Case Study: Kali-Ma Shrine

Kali-Ma, one of many forms of the Goddess, is viewed in north central India as the Mother Goddess and is petitioned for aid when any kind of problem strikes a family. Many believe her to be both the cause and the cure of smallpox, cholera, and measles. When stricken with one of these diseases, a person is said to be inhabited by Kali-Ma. Part of the cure is to honor the goddess within. Often the worshiper will promise to give the goddess terra-cotta elephants if she answers his or her prayers. These elephants are believed to become real animals in the spirit world the instant they are placed in the shrine, and many believe that Kali-Ma rides them in her nightly battles against evil. Once the elephants have been given, they are transformed by the goddess and no longer have any value. They are left beneath the tree to crumble and disintegrate, to be replaced when another devotee's prayers are answered.

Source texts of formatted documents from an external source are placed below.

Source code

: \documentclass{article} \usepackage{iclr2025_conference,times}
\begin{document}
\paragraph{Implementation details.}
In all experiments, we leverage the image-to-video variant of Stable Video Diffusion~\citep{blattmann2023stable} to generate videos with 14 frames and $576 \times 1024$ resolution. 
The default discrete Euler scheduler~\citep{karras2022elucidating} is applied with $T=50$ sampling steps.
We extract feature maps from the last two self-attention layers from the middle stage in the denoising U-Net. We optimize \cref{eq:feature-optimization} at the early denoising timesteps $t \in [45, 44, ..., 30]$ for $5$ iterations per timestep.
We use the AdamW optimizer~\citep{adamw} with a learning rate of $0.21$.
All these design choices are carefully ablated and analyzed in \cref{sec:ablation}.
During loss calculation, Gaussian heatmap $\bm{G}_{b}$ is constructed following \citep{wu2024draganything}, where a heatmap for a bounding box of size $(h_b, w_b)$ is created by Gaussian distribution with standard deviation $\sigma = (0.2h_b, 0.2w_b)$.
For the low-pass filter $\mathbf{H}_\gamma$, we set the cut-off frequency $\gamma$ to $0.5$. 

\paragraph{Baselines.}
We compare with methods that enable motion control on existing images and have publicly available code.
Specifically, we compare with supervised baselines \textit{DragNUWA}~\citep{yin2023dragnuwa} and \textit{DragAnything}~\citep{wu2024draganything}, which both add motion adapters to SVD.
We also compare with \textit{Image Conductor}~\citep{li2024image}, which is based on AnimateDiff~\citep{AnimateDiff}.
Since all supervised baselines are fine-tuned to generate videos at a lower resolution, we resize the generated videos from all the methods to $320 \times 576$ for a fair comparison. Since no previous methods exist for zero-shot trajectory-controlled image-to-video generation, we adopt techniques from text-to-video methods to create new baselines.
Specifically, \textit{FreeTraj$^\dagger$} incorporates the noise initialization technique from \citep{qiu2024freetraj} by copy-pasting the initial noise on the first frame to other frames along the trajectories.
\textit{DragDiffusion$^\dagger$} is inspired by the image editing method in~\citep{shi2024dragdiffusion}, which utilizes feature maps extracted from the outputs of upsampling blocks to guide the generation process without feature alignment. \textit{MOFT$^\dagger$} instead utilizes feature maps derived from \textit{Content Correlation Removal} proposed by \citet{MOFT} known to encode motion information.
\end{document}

In these photographs of a shrine to the goddess Kali-Ma, the presence of the goddess is announced by three symbols: first, the sacred tree that throughout India indicates a divine presence; second, the small cone (pinda) of sculpted clay representing the goddess Kali-Ma, which is unique to her worship in eastern Uttar Pradesh; and third, the iron trident (trishula) that is the weapon she uses to kill her evil foes. Surrounding these three symbols are terra-cotta elephants given to her during her pujas.